PIC method for Vlasov equation

Parallel computing for PIC method

Participants: Y. Barsamian, A. Chargueraud, S. Hirstoaga, M. Mehrenberger

Particle-in-Cell (PIC) codes are widely used for plasma simulations. On recent multi-core hardware, performance of these codes is often limited by memory bandwidth. We describe a multi-core PIC algorithm that achieves close-to-minimal number of memory transfers with the main memory, while at the same time exploiting SIMD instructions for numerical computations and exhibiting a high degree of OpenMP-level parallelism [6]. Our algorithm keeps particles sorted by cell at every time step, and represents particles from a same cell using a linked list of fixed-capacity arrays, called chunks.

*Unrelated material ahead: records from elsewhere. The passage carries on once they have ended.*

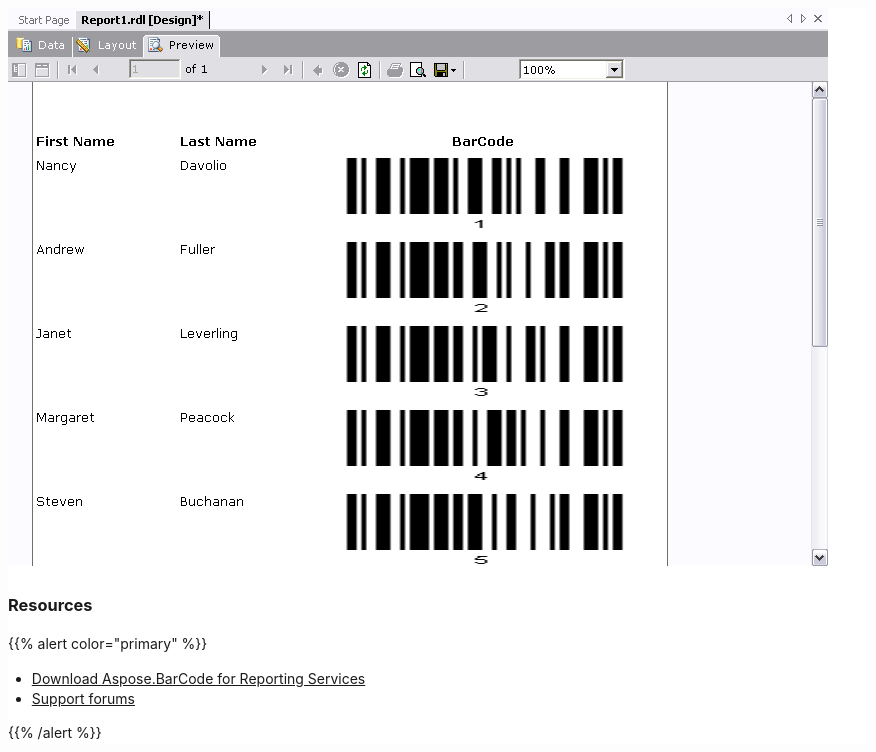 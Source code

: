 ![todo:image_alt_text](how-to-use-aspose-barcode-in-sql-server-reporting-services-2000_7.png)
### **Resources**
{{% alert color="primary" %}} 

- [Download Aspose.BarCode for Reporting Services](http://www.aspose.com/community/files/52/ssrs-rendering-extensions/aspose.barcode-for-reporting-services/default.aspx)
- [Support forums](http://www.aspose.com/community/forums/aspose.barcode-product-family/193/showforum.aspx)

{{% /alert %}}
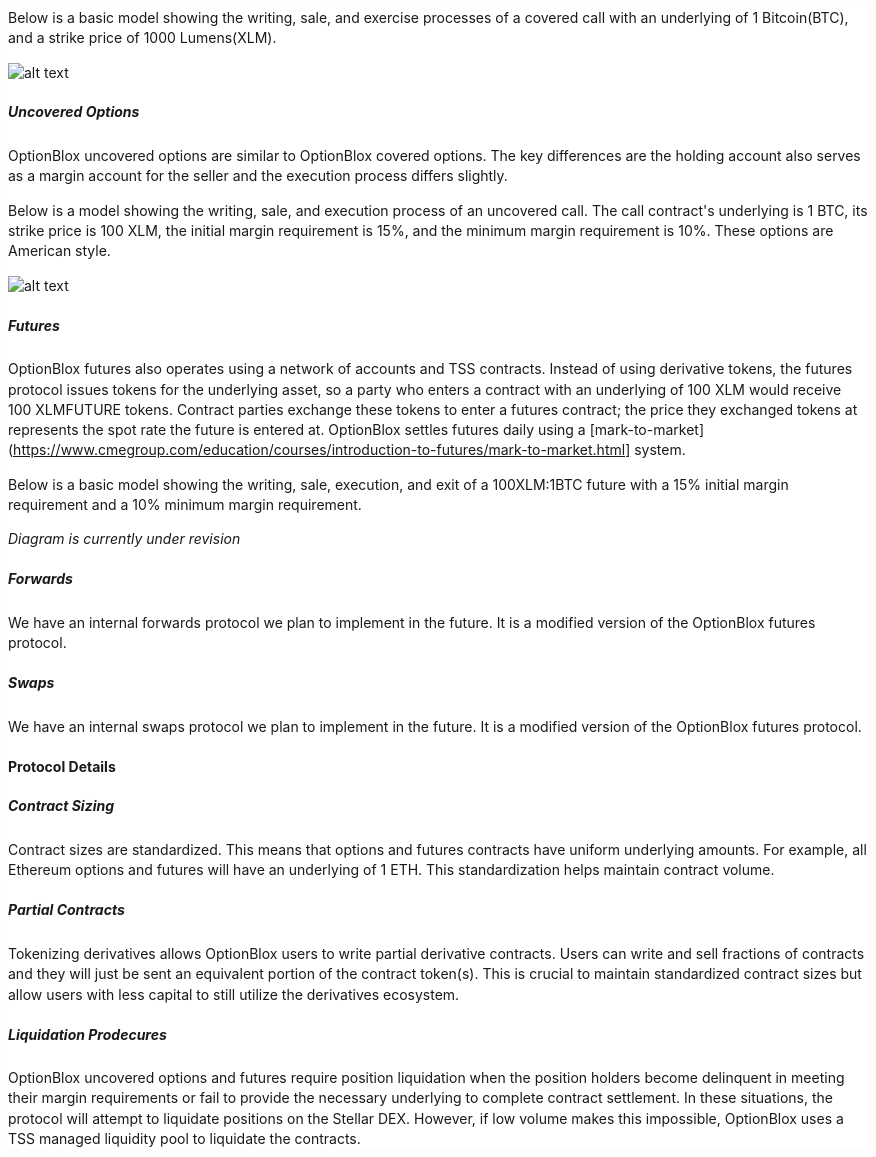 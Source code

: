 Below is a basic model showing the writing, sale, and exercise processes of a covered call with an underlying of 1 Bitcoin(BTC), and a strike price of 1000 Lumens(XLM).

![alt text](https://github.com/markuspluna/OBXwhitepaper/blob/master/photos/CoveredOptions(whitepaper)-(v2).png "Covered Options")

##### Uncovered Options
OptionBlox uncovered options are similar to OptionBlox covered options. The key differences are the holding account also serves as a margin account for the seller and the execution process differs slightly.

Below is a model showing the writing, sale, and execution process of an uncovered call. The call contract's underlying is 1 BTC, its strike price is 100 XLM, the initial margin requirement is 15%, and the minimum margin requirement is 10%. These options are American style.

![alt text](https://github.com/markuspluna/OBXwhitepaper/blob/master/photos/UncoveredOptions(whitepaper)-noexample.png "Uncovered Options")

##### Futures
OptionBlox futures also operates using a network of accounts and TSS contracts. Instead of using derivative tokens, the futures protocol issues tokens for the underlying asset, so a party who enters a contract with an underlying of 100 XLM would receive 100 XLMFUTURE tokens. Contract parties exchange these tokens to enter a futures contract; the price they exchanged tokens at represents the spot rate the future is entered at. OptionBlox settles futures daily using a [mark-to-market](https://www.cmegroup.com/education/courses/introduction-to-futures/mark-to-market.html] system.

Below is a basic model showing the writing, sale, execution, and exit of a 100XLM:1BTC future with a 15% initial margin requirement and a 10% minimum margin requirement.

*Diagram is currently under revision*

##### Forwards
We have an internal forwards protocol we plan to implement in the future. It is a modified version of the OptionBlox futures protocol.

##### Swaps
We have an internal swaps protocol we plan to implement in the future. It is a modified version of the OptionBlox futures protocol.

#### Protocol Details

##### Contract Sizing
Contract sizes are standardized. This means that options and futures contracts have uniform underlying amounts. For example, all Ethereum options and futures will have an underlying of 1 ETH. This standardization helps maintain contract volume.

##### Partial Contracts
Tokenizing derivatives allows OptionBlox users to write partial derivative contracts. Users can write and sell fractions of contracts and they will just be sent an equivalent portion of the contract token(s). This is crucial to maintain standardized contract sizes but allow users with less capital to still utilize the derivatives ecosystem.

##### Liquidation Prodecures
OptionBlox uncovered options and futures require position liquidation when the position holders become delinquent in meeting their margin requirements or fail to provide the necessary underlying to complete contract settlement. In these situations, the protocol will attempt to liquidate positions on the Stellar DEX. However, if low volume makes this impossible, OptionBlox uses a TSS managed liquidity pool to liquidate the contracts.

Chunks support either sequential or atomic insertions, the latter being used to handle fast-moving particles. To validate our code, called Pic-Vert, we consider a 3d electrostatic Landau-damping simulation as well as a 2d3v transverse instability of magnetized electron holes. Performance results on a 24-core Intel Sky-lake hardware confirm the effectiveness of our algorithm, in particular its high throughput and its ability to cope with fast moving particles.

Two species Vlasov solver

Participants: Y. Barsamian, J. Bernier, S. Hirstoaga, M. Mehrenberger

Thanks to a classical first order dispersion analysis, we are able to check the validity of 1Dx1D two-species Vlasov-Poisson simulations. The extension to second order is performed and shown to be relevant for explaining further details. In order to validate multidimensional effects, we propose a 2Dx2D single species test problem that has true 2D effects coming from the sole second order dispersion analysis. Finally, we perform, in the same code, full 2Dx2D nonlinear two-species simulations with mass ratio around 0.01, and consider the mixing of semi-Lagrangian and Particle-in-Cell methods.